Não há uma frase sequer sobre o apoio empenhado para a aprovação veloz do
projeto.
Ou seja, apesar das falas favoráveis à aprovação do projeto e do aperto de mão
fotografado com Alessandro Molon nada mudou no discurso feito até agora pela
pasta das Comunicações. E isso pode prenunciar uma nova rodada de brigas caso o
projeto volte à pauta de votações. Também existe a possibilidade de o Ministério
da Justiça ter vencido a queda de braço ministerial e o discurso ser apenas a
celebração pública do pacto já firmado, apesar de as Comunicações não
concordarem plenamente com o texto.
Mas a hipótese mais preocupante é que o Marco Civil tenha virado uma barganha
para algo bem maior. Somando-se o discurso de apoio econômico ao setor feito por
Bernardo hoje com as declarações recentes do mesmo ministro sobre o novo Plano
Nacional de Banda Larga, batizado de PNBL 2.0, é perceptível uma linha de
raciocínio bastante clara em torno de um grande objetivo: dar extrema liberdade
para as empresas na gestão da rede ou, nas palavras do ministro, “facilitar a
vida das empresas” com planos de investimentos públicos e regras suaves que não
incomodem o tal “ambiente de negócios” da Internet.
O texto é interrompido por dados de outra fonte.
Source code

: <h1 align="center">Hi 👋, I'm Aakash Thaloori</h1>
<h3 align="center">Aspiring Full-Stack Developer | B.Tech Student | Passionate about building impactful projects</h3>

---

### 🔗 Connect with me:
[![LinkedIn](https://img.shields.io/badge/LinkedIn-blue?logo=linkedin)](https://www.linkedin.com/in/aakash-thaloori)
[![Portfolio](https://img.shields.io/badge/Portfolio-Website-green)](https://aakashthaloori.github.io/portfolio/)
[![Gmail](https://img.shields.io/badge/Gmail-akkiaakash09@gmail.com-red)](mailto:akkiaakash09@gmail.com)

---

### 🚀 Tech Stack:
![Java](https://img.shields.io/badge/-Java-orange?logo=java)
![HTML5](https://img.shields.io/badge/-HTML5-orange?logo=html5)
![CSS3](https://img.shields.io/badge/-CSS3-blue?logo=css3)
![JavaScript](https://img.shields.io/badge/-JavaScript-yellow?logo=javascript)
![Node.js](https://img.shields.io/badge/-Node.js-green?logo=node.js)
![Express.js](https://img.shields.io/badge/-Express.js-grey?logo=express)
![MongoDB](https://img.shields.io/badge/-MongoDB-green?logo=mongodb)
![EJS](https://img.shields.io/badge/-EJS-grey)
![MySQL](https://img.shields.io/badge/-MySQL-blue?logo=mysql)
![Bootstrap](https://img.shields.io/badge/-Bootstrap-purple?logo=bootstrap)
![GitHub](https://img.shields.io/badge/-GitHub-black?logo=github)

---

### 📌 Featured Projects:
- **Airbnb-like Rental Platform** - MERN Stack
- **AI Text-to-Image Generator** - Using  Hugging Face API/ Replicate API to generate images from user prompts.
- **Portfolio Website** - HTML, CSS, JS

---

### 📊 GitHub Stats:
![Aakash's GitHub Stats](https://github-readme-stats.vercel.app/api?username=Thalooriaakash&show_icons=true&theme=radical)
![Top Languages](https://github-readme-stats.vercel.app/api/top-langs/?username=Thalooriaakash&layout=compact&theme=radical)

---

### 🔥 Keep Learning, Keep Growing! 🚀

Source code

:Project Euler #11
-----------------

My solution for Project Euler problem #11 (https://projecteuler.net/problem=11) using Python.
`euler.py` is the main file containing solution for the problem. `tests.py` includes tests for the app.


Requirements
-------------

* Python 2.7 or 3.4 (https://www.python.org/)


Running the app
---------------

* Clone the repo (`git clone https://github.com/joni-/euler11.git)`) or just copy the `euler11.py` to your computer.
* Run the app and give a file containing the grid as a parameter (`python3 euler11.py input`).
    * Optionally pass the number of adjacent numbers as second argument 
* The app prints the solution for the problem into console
Da mesma forma que a sabedoria popular lembra que “há males que vêm para o bem”,
o oposto também pode acontecer. O Marco Civil é um documento importantíssimo
para os cidadãos, na medida em que assegura quais os direitos e deveres de quem
usa a Internet. Mas, exatamente pelo fato de parametrizar as relações neste
ambiente, uma simples omissão nesta carta de princípios pode abrir caminho para
políticas nocivas aos usuários da Internet. Sempre é bom lembrar que o governo
brasileiro foi favorável a que os governo tenha mais poder sobre a governança da
Internet ao assinar o documento final da conferência da UIT em Dubai no ano
passado ao lado de países como China e Arábia Saudita, notabilizados por
controlar com mão de ferro o acesso à informação pela Internet de seus cidadãos.
O apoio declarado pelo ministro Paulo Bernardo à aprovação do Marco Civil pode
ser sincero, mas faço meu o dilema de Marcelo Saldanha: não sei se já podemos
comemorar ou se devemos ficar ainda mais preocupados.